I don’t want to downplay the central role schools play in children’s chances of doing well in life. But school is already too late for some children.

So much of a child’s development takes place before they walk through the school gates for the first time. Yesterday, Save the Children has published evidence from leading neuroscientists showing how children’s pre-school years are the most rapid period of development for a child’s speech, language, cognitive and social skills. But children who struggle in their early years can quickly be left far behind as others motor ahead.

Shockingly, six children in every reception class don’t have the language and communications skills they need to succeed at school. Children from all walks of life are affected, but the poorest children fare the worst – by their fifth birthday, a child from a disadvantaged background lags more than a year behind their classmates.

It is a huge mistake for us to let this early learning gap open up, as the evidence shows that those who start behind, stay behind. Instead of waiting for school, we need the Government’s plan for education to focus on getting every child ready for school.

Given how much early learning takes place in the home, parents are of course at the heart of this. As a parent, you’re given lots of advice, information and support with your child’s early physical development, health and nutrition – but we need all the services you access in your child’s early years to give as much priority to early learning.

To support this, the Government’s commitment to extend access to parenting classes is welcome and Save the Children as part of the Read On. Get On. coalition have been working with partners including the Daily Mirror and Ladybird Books on resources to help parents boost early learning at home.

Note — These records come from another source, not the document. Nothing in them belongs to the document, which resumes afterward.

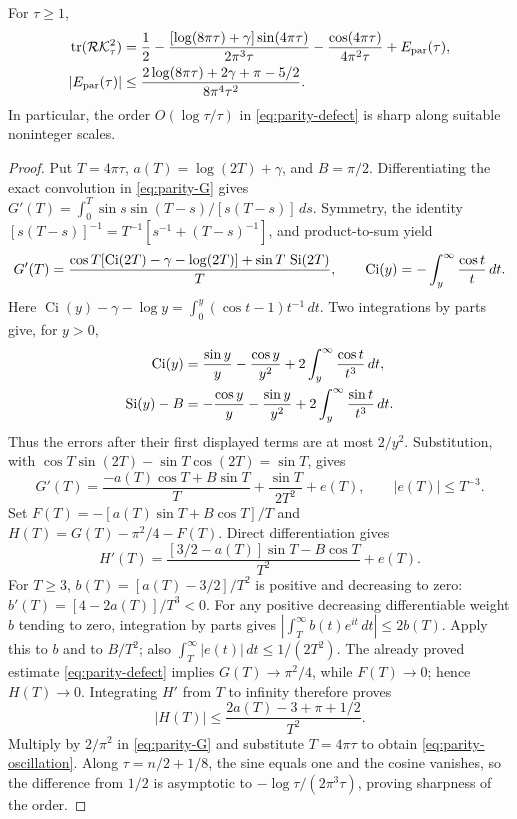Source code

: \begin{corollary}
\label{cor:parity-oscillation}
For $\tau\ge1$,
\begin{equation}\label{eq:parity-oscillation}
\begin{split}
 \tr(\mathcal R\mathcal K_\tau^2)
 &=\frac12-
 \frac{[\log(8\pi\tau)+\gamma]\sin(4\pi\tau)}{2\pi^3\tau}
 -\frac{\cos(4\pi\tau)}{4\pi^2\tau}+E_{\rm par}(\tau),\\
 |E_{\rm par}(\tau)|
 &\le\frac{2\log(8\pi\tau)+2\gamma+\pi-5/2}{8\pi^4\tau^2}.
\end{split}
\end{equation}
In particular, the order $O(\log\tau/\tau)$ in
\eqref{eq:parity-defect} is sharp along suitable noninteger scales.
\end{corollary}
\begin{proof}
Put $T=4\pi\tau$, $a(T)=\log(2T)+\gamma$, and $B=\pi/2$.
Differentiating the exact convolution in \eqref{eq:parity-G} gives
$G'(T)=\int_0^T\sin s\sin(T-s)/[s(T-s)]\,ds$.
Symmetry, the identity
$[s(T-s)]^{-1}=T^{-1}[s^{-1}+(T-s)^{-1}]$, and product-to-sum yield
\[
 G'(T)=\frac{\cos T[\operatorname{Ci}(2T)-\gamma-\log(2T)]
                  +\sin T\,\Si(2T)}{T},
 \qquad
 \operatorname{Ci}(y)=-\int_y^\infty\frac{\cos t}{t}\,dt.
\]
Here $\operatorname{Ci}(y)-\gamma-\log y
=\int_0^y(\cos t-1)t^{-1}\,dt$.
Two integrations by parts give, for $y>0$,
\[
\begin{split}
 \operatorname{Ci}(y)
 &=\frac{\sin y}{y}-\frac{\cos y}{y^2}
                   +2\int_y^\infty\frac{\cos t}{t^3}\,dt,\\
 \Si(y)-B
 &=-\frac{\cos y}{y}-\frac{\sin y}{y^2}
                   +2\int_y^\infty\frac{\sin t}{t^3}\,dt.
\end{split}
\]
Thus the errors after their first displayed terms are at most $2/y^2$.
Substitution, with
$\cos T\sin(2T)-\sin T\cos(2T)=\sin T$, gives
\[
 G'(T)=\frac{-a(T)\cos T+B\sin T}{T}
              +\frac{\sin T}{2T^2}+e(T),
 \qquad |e(T)|\le T^{-3}.
\]
Set $F(T)=-[a(T)\sin T+B\cos T]/T$ and
$H(T)=G(T)-\pi^2/4-F(T)$.  Direct differentiation gives
\[
 H'(T)=\frac{[3/2-a(T)]\sin T-B\cos T}{T^2}+e(T).
\]
For $T\ge3$, $b(T)=[a(T)-3/2]/T^2$ is positive and decreasing to zero:
$b'(T)=[4-2a(T)]/T^3<0$.  For any positive decreasing differentiable
weight $b$ tending to zero, integration by parts gives
$|\int_T^\infty b(t)e^{it}\,dt|\le2b(T)$.
Apply this to $b$ and to $B/T^2$; also
$\int_T^\infty|e(t)|\,dt\le1/(2T^2)$.
The already proved estimate \eqref{eq:parity-defect} implies
$G(T)\to\pi^2/4$, while $F(T)\to0$; hence $H(T)\to0$.
Integrating $H'$ from $T$ to infinity therefore proves
\[
 |H(T)|\le\frac{2a(T)-3+\pi+1/2}{T^2}.
\]
Multiply by $2/\pi^2$ in \eqref{eq:parity-G} and substitute
$T=4\pi\tau$ to obtain \eqref{eq:parity-oscillation}.
Along $\tau=n/2+1/8$, the sine equals one and the cosine vanishes,
so the difference from $1/2$ is asymptotic to
$-\log\tau/(2\pi^3\tau)$, proving sharpness of the order.
\end{proof}

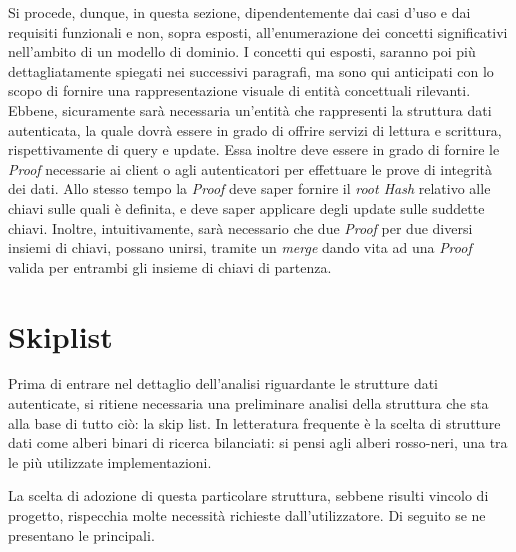 	
 	Si procede, dunque, in questa sezione, dipendentemente dai casi d'uso e dai requisiti funzionali e non, sopra esposti, all'enumerazione dei concetti significativi nell'ambito di un modello di dominio. I concetti qui esposti, saranno poi più dettagliatamente spiegati nei successivi paragrafi, ma sono qui anticipati con lo scopo di fornire una rappresentazione visuale di entità concettuali rilevanti.
 	Ebbene, sicuramente sarà necessaria un'entità che rappresenti la struttura dati autenticata, la quale dovrà essere in grado di offrire servizi di lettura e scrittura, rispettivamente di query e update. Essa inoltre deve essere in grado di fornire le \textit{Proof} necessarie ai client o agli autenticatori per effettuare le prove di integrità dei dati. Allo stesso tempo la \textit{Proof} deve saper fornire il \textit{root Hash} relativo alle chiavi sulle quali è definita, e deve saper applicare degli update sulle suddette chiavi. Inoltre, intuitivamente, sarà necessario che due \textit{Proof} per due diversi insiemi di chiavi, possano unirsi, tramite un \textit{merge} dando vita ad una \textit{Proof} valida per entrambi gli insieme di chiavi di partenza.

	
\section{Skiplist}

%

	Prima di entrare nel dettaglio dell'analisi riguardante le strutture dati autenticate, si ritiene necessaria una preliminare analisi della struttura che sta alla base di tutto ciò: la skip list. In letteratura frequente è la scelta di strutture dati come alberi binari di ricerca bilanciati: si pensi agli alberi rosso-neri, una tra le più utilizzate implementazioni.
	
	La scelta di adozione di questa particolare struttura, sebbene risulti vincolo di progetto, rispecchia molte necessità richieste dall'utilizzatore. Di seguito se ne presentano le principali.
	
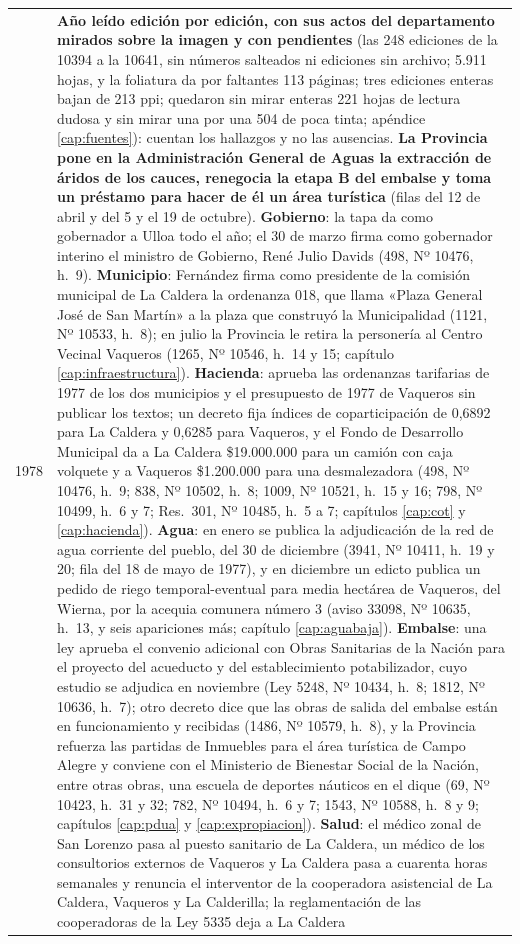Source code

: \begin{longtable}{@{}p{2.7cm}p{10.3cm}@{}}
1978 & \textbf{Año leído edición por edición, con sus actos del departamento mirados sobre la imagen y con pendientes} (las 248 ediciones de la 10394 a la 10641, sin números salteados ni ediciones sin archivo; 5.911 hojas, y la foliatura da por faltantes 113 páginas; tres ediciones enteras bajan de 213 ppi; quedaron sin mirar enteras 221 hojas de lectura dudosa y sin mirar una por una 504 de poca tinta; apéndice \ref{cap:fuentes}): cuentan los hallazgos y no las ausencias. \textbf{La Provincia pone en la Administración General de Aguas la extracción de áridos de los cauces, renegocia la etapa B del embalse y toma un préstamo para hacer de él un área turística} (filas del 12 de abril y del 5 y el 19 de octubre). \textbf{Gobierno}: la tapa da como gobernador a Ulloa todo el año; el 30 de marzo firma como gobernador interino el ministro de Gobierno, René Julio Davids (498, Nº 10476, h.\ 9). \textbf{Municipio}: Fernández firma como presidente de la comisión municipal de La Caldera la ordenanza 018, que llama «Plaza General José de San Martín» a la plaza que construyó la Municipalidad (1121, Nº 10533, h.\ 8); en julio la Provincia le retira la personería al Centro Vecinal Vaqueros (1265, Nº 10546, h.\ 14 y 15; capítulo \ref{cap:infraestructura}). \textbf{Hacienda}: aprueba las ordenanzas tarifarias de 1977 de los dos municipios y el presupuesto de 1977 de Vaqueros sin publicar los textos; un decreto fija índices de coparticipación de 0,6892 para La Caldera y 0,6285 para Vaqueros, y el Fondo de Desarrollo Municipal da a La Caldera \$19.000.000 para un camión con caja volquete y a Vaqueros \$1.200.000 para una desmalezadora (498, Nº 10476, h.\ 9; 838, Nº 10502, h.\ 8; 1009, Nº 10521, h.\ 15 y 16; 798, Nº 10499, h.\ 6 y 7; Res.\ 301, Nº 10485, h.\ 5 a 7; capítulos \ref{cap:cot} y \ref{cap:hacienda}). \textbf{Agua}: en enero se publica la adjudicación de la red de agua corriente del pueblo, del 30 de diciembre (3941, Nº 10411, h.\ 19 y 20; fila del 18 de mayo de 1977), y en diciembre un edicto publica un pedido de riego temporal-eventual para media hectárea de Vaqueros, del Wierna, por la acequia comunera número 3 (aviso 33098, Nº 10635, h.\ 13, y seis apariciones más; capítulo \ref{cap:aguabaja}). \textbf{Embalse}: una ley aprueba el convenio adicional con Obras Sanitarias de la Nación para el proyecto del acueducto y del establecimiento potabilizador, cuyo estudio se adjudica en noviembre (Ley 5248, Nº 10434, h.\ 8; 1812, Nº 10636, h.\ 7); otro decreto dice que las obras de salida del embalse están en funcionamiento y recibidas (1486, Nº 10579, h.\ 8), y la Provincia refuerza las partidas de Inmuebles para el área turística de Campo Alegre y conviene con el Ministerio de Bienestar Social de la Nación, entre otras obras, una escuela de deportes náuticos en el dique (69, Nº 10423, h.\ 31 y 32; 782, Nº 10494, h.\ 6 y 7; 1543, Nº 10588, h.\ 8 y 9; capítulos \ref{cap:pdua} y \ref{cap:expropiacion}). \textbf{Salud}: el médico zonal de San Lorenzo pasa al puesto sanitario de La Caldera, un médico de los consultorios externos de Vaqueros y La Caldera pasa a cuarenta horas semanales y renuncia el interventor de la cooperadora asistencial de La Caldera, Vaqueros y La Calderilla; la reglamentación de las cooperadoras de la Ley 5335 deja a La Caldera 
\end{longtable}
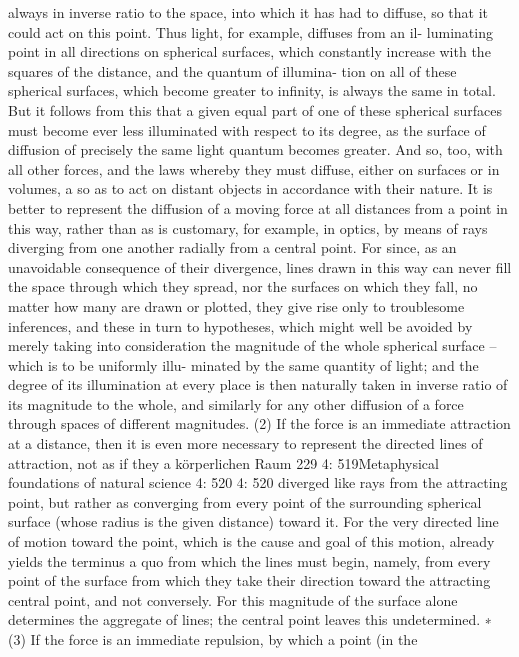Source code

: always in inverse ratio to the space, into which it has had to diffuse, so
that it could act on this point. Thus light, for example, diffuses from an il-
luminating point in all directions on spherical surfaces, which constantly
increase with the squares of the distance, and the quantum of illumina-
tion on all of these spherical surfaces, which become greater to inﬁnity,
is always the same in total. But it follows from this that a given equal
part of one of these spherical surfaces must become ever less illuminated
with respect to its degree, as the surface of diffusion of precisely the same
light quantum becomes greater. And so, too, with all other forces, and
the laws whereby they must diffuse, either on surfaces or in volumes, a so
as to act on distant objects in accordance with their nature. It is better to
represent the diffusion of a moving force at all distances from a point in
this way, rather than as is customary, for example, in optics, by means of
rays diverging from one another radially from a central point. For since,
as an unavoidable consequence of their divergence, lines drawn in this
way can never ﬁll the space through which they spread, nor the surfaces
on which they fall, no matter how many are drawn or plotted, they give
rise only to troublesome inferences, and these in turn to hypotheses,
which might well be avoided by merely taking into consideration the
magnitude of the whole spherical surface – which is to be uniformly illu-
minated by the same quantity of light; and the degree of its illumination
at every place is then naturally taken in inverse ratio of its magnitude to
the whole, and similarly for any other diffusion of a force through spaces
of different magnitudes.
(2) If the force is an immediate attraction at a distance, then it is even
more necessary to represent the directed lines of attraction, not as if they
a
körperlichen Raum
229
4: 519Metaphysical foundations of natural science
4: 520
4: 520
diverged like rays from the attracting point, but rather as converging
from every point of the surrounding spherical surface (whose radius is
the given distance) toward it. For the very directed line of motion toward
the point, which is the cause and goal of this motion, already yields the
terminus a quo from which the lines must begin, namely, from every
point of the surface from which they take their direction toward the
attracting central point, and not conversely. For this magnitude of the
surface alone determines the aggregate of lines; the central point leaves
this undetermined. ∗
(3) If the force is an immediate repulsion, by which a point (in the
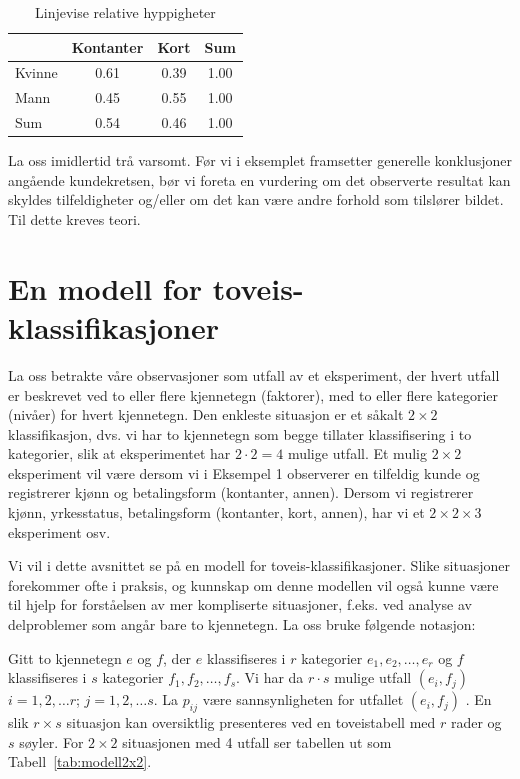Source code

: \begin{table} \centering 
\begin{tabular}{l|cc|c}
       & Kontanter & Kort & Sum \\ \hline
Kvinne &   0.61    & 0.39 & 1.00 \\ 
Mann   &   0.45    & 0.55 & 1.00 \\ \hline
Sum    &   0.54    & 0.46 & 1.00 \\ \hline
\end{tabular}
\caption{Linjevise relative hyppigheter}
\label{tab:linjevise} %
\end{table}


La oss imidlertid trå varsomt. Før vi i eksemplet framsetter
generelle konklusjoner angående kundekretsen, bør vi foreta en
vurdering om det observerte resultat kan skyldes tilfeldigheter og/eller
om det kan være andre forhold som tilslører bildet.  Til dette
kreves teori. 

\section{En modell for toveis-klassifikasjoner}

La oss betrakte våre observasjoner som utfall av et eksperiment, der
hvert utfall er beskrevet ved to eller flere kjennetegn (faktorer), med 
to eller flere kategorier (nivåer) for hvert kjennetegn.
Den enkleste situasjon er et såkalt $2\times 2$ klassifikasjon, dvs.
vi har to kjennetegn som begge tillater klassifisering i to kategorier,
slik at eksperimentet har $2\cdot 2=4$ mulige utfall. 
Et mulig $2\times 2$ eksperiment vil være dersom vi i Eksempel 1
observerer en tilfeldig kunde og registrerer kjønn og betalingsform
(kontanter, annen).  Dersom vi registrerer kjønn, yrkesstatus,
betalingsform (kontanter, kort, annen), har vi et $2\times 2\times 3$
eksperiment osv.

Vi vil i dette avsnittet se på en modell for toveis-klassifikasjoner.
Slike situasjoner forekommer ofte i praksis, og kunnskap om denne modellen
vil også kunne være til hjelp for forståelsen av mer kompliserte
situasjoner, f.eks. ved analyse av delproblemer som angår bare to
kjennetegn. La oss bruke følgende notasjon:

Gitt to kjennetegn $e$ og $f$, der $e$ klassifiseres i $r$ kategorier 
$e_1,e_2,\ldots ,e_r$ og $f$ klassifiseres i $s$ kategorier 
$f_1,f_2,\ldots ,f_s$. Vi har da $r\cdot s$ mulige utfall $(e_i,f_j)$
$i=1,2,\ldots r$; $j=1,2,\ldots s$. La $p_{ij}$ være sannsynligheten
for utfallet $(e_i,f_j)$ . En slik $r\times s$ situasjon kan oversiktlig
presenteres ved en toveistabell med $r$ rader og $s$ søyler.
For $2\times 2$ situasjonen med 4 utfall ser tabellen ut som Tabell~\ref{tab:modell2x2}.

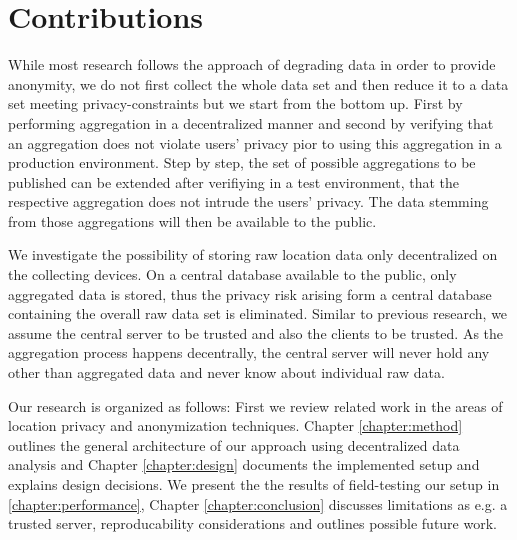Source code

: \section{Contributions}
While most research follows the approach of degrading data in order to provide anonymity, we do not first collect the whole data set and then reduce it to a data set meeting privacy-constraints but we start from the bottom up. First by performing aggregation in a decentralized manner and second by verifying that an aggregation does not violate users' privacy pior to using this aggregation in a production environment. Step by step, the set of possible aggregations to be published can be extended after verifiying in a test environment, that the respective aggregation does not intrude the users' privacy. The data stemming from those aggregations will then be available to the public. 

We investigate the possibility of storing raw location data only decentralized on the collecting devices. On a central database available to the public, only aggregated data is stored, thus the privacy risk arising form a central database containing the overall raw data set is eliminated. Similar to previous research, we assume the central server to be trusted and also the clients to be trusted. As the aggregation process happens decentrally, the central server will never hold any other than aggregated data and never know about individual raw data. 

Our research is organized as follows: First we review related work in the areas of location privacy and anonymization techniques.
Chapter \ref{chapter:method} outlines the general architecture of our approach using decentralized data analysis and Chapter \ref{chapter:design} documents the implemented setup and explains design decisions. We present the the results of field-testing our setup in \ref{chapter:performance}, Chapter \ref{chapter:conclusion} discusses limitations as e.g. a trusted server, reproducability considerations and outlines possible future work.



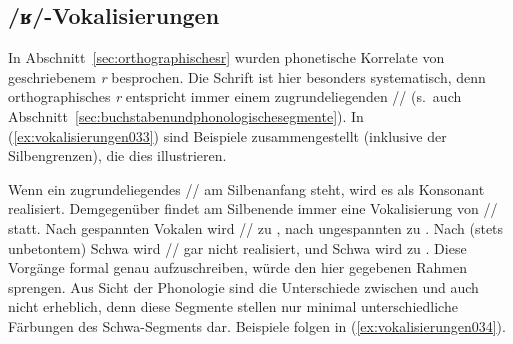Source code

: 
\begin{exe}
  \ex\label{ex:verteilungvonund032}
  \begin{xlist}
  \end{xlist}
\end{exe}

\subsection{/ʁ/-Vokalisierungen}
\label{sec:vokalisierungen}

In Abschnitt~\ref{sec:orthographischesr} wurden phonetische Korrelate von geschriebenem \textit{r} besprochen.
Die Schrift ist hier besonders systematisch, denn orthographisches \textit{r} entspricht immer einem zugrundeliegenden // (s.\ auch Abschnitt~\ref{sec:buchstabenundphonologischesegmente}).
In (\ref{ex:vokalisierungen033}) sind Beispiele zusammengestellt (inklusive der Silbengrenzen), die dies illustrieren.

\begin{exe}
  \ex\label{ex:vokalisierungen033}
  \begin{xlist}
  \end{xlist}
\end{exe}

Wenn ein zugrundeliegendes // am Silbenanfang steht, wird es als Konsonant \textipa{[K]} realisiert.
Demgegenüber findet am Silbenende immer eine Vokalisierung von // statt.
Nach gespannten Vokalen wird // zu \textipa{[5]}, nach ungespannten zu \textipa{[@]}.
Nach (stets unbetontem) Schwa wird // gar nicht realisiert, und Schwa wird zu \textipa{[5]}.
Diese Vorgänge formal genau aufzuschreiben, würde den hier gegebenen Rahmen sprengen.
Aus Sicht der Phonologie sind die Unterschiede zwischen \textipa{[@]} und \textipa{[5]} auch nicht erheblich, denn diese Segmente stellen nur minimal unterschiedliche Färbungen des Schwa-Segments dar.
Beispiele folgen in (\ref{ex:vokalisierungen034}).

But we also now have a nursery system that reaches almost every toddler in the country. More than nine in ten children aged three and four currently go to nursery for up to 15 hours a week. Yet this huge shift in nursery attendance hasn’t been matched by a shift in expectations on nursery quality. 

The Government’s ambitions for every child going to a great school aren’t echoed in a determination to ensure they have access to the best nurseries. In their vision for educational excellence, why aren’t ministers looking beyond schools and also challenging underperformance in early learning and championing nursery quality and staff qualifications?

Thousands of nurseries still don’t employ a single qualified early years teacher and struggle to afford to pay for training for other staff. So many nursery staff do a phenomenal job, often on the lowest pay without enough opportunity to develop their skills or progress in their careers. This kind of failure to invest in standards and workforce simply wouldn’t be tolerated in the schools system. 

This isn’t about turning our nurseries into classrooms. The nurseries which deliver the best early learning are still filled with games, play and fun. The difference with the best nurseries is that, with investment in staff training and skills and, crucially, the leadership of an early years teacher, they can play a decisive role in ensuring children don’t fall behind and are ready for school.

Great nurseries ensure children have the right mix of play and learning to help children hit their development milestones. Qualified early years teachers lead the training and skills development of other nursery workers, identify children who fall behind and ensure they get specific help to boost their speech and language – making sure they bring in mums and dads and specialist help if needed. 

As a country, we need to recognise that a child’s education doesn’t just start at school. If we want to achieve educational excellence for all children, we can’t wait for the classroom. We cannot accept so many children falling behind in their early years and just hope that great schools will help them catch up.

I couldn’t agree more with the Government’s challenge for our country’s schools to be the best. But my test for the Government’s pledge to transform education is whether ministers are also leading the charge for the best nurseries too.